At least 6,000 people have been infected by the coronavirus in Afghanistan and 153 have died, straining the country’s weak health infrastucture. Officials warn that the actual number of infections is likely to be much higher because few people have been tested.
“We are facing increasing needs across the country and this pandemic is expected to severely impact the livelihoods of communities across the country for years to come,” said Parvathy Ramaswami, deputy country director at the World Food Programme Afghanistan.
The coronavirus pandemic that has derailed even the world’s top economies is hitting Afghanistan as the government faces the prospect of a fiscal crunch and reinvigorated Taliban insurgents. Despite an ongoing peace process being brokered by the United States, attacks are taking place daily.
“There is a conflict…and with everything happening at once an already weak state is going to have less time and energy to do even basic policing,” said Andrew Watkins, senior Afghanistan analyst at the International Crisis Group.
The stepped-up violence and a harrowing attack on a Kabul maternity ward, suspected to have been conducted by Islamic State this week, prompted the government to switch the military to an ‘offensive’ stance.
HEADED FOR DISASTER
The United States is drawing down troops in Afghanistan under its deal with the Taliban and foreign donors consumed with their own pandemic bail-out packages are expected to have less to spend on aid.
Aid pledges made in 2016 run out this year and one diplomat said Afghanistan was headed for disaster if replenishments fell short.
“That’s exactly where Afghanistan is heading. Add their internal conflict on formation of government, derailed peace process, Taliban insurgency, ISIS attacks and the COVID-19 pandemic.
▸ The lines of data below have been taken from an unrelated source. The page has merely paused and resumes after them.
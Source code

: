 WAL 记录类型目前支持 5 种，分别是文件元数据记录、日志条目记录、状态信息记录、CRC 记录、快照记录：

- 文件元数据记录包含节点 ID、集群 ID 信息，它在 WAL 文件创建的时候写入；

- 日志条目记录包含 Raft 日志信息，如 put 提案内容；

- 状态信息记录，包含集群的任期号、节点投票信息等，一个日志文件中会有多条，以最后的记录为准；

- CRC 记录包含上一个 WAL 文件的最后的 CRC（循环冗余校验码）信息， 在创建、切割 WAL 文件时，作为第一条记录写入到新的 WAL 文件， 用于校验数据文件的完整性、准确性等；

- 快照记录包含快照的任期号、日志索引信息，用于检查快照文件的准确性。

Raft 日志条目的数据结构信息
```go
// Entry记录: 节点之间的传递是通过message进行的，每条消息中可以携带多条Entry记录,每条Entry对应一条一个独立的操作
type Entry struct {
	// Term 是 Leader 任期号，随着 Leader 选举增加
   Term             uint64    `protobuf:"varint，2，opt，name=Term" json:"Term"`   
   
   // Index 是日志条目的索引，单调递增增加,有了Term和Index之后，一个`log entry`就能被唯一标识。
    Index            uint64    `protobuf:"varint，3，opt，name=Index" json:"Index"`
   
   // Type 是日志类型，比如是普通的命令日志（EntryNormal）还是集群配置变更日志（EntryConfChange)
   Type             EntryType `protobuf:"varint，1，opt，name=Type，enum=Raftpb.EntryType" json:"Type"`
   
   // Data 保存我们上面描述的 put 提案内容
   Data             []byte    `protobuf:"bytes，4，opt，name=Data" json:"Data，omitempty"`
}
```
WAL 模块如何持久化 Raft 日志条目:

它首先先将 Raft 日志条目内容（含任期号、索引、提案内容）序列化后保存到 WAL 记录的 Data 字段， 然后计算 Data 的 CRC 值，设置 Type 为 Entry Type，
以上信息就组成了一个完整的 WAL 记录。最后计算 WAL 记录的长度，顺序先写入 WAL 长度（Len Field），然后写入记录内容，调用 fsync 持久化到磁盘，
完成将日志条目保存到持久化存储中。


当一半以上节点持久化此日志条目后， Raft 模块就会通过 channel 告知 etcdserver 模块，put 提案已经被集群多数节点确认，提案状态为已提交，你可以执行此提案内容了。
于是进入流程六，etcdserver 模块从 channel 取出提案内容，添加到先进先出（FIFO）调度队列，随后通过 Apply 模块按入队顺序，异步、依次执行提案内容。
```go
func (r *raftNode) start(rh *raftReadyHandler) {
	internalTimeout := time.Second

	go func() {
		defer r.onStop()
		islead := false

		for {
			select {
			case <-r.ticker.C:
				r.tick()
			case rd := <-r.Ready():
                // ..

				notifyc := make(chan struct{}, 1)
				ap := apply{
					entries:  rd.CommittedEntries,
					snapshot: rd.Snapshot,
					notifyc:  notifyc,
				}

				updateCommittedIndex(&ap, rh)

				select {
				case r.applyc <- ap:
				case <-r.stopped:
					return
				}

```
Now imagine where Afghanistan stands in 2021,” said the senior diplomat in Kabul.
Grants make up roughly 75% of the Afghan government’s expenditure and any government revenue that comes from taxes is at serious threat as the pandemic hits the economy.
Government revenues have already fallen by almost a quarter in the first four months of the fiscal year compared to the same period last year, according to economic think tank the Biruni Institute.
Omar Joya, head of research at the institute, said the think tank was projecting an additional 8 million people could fall into poverty this year, pushing the poverty rate from 55% to 80%.
The government has been ramping up distribution of food aid, and in Kabul more than 250,000 families have started receiving free food, including Sultani. She says making it last is a stretch.
“Most of the time, we don’t have even a loaf of bread at home for my kids to eat,” she said. “May Allah remove the virus, so the needy people can live a normal life.”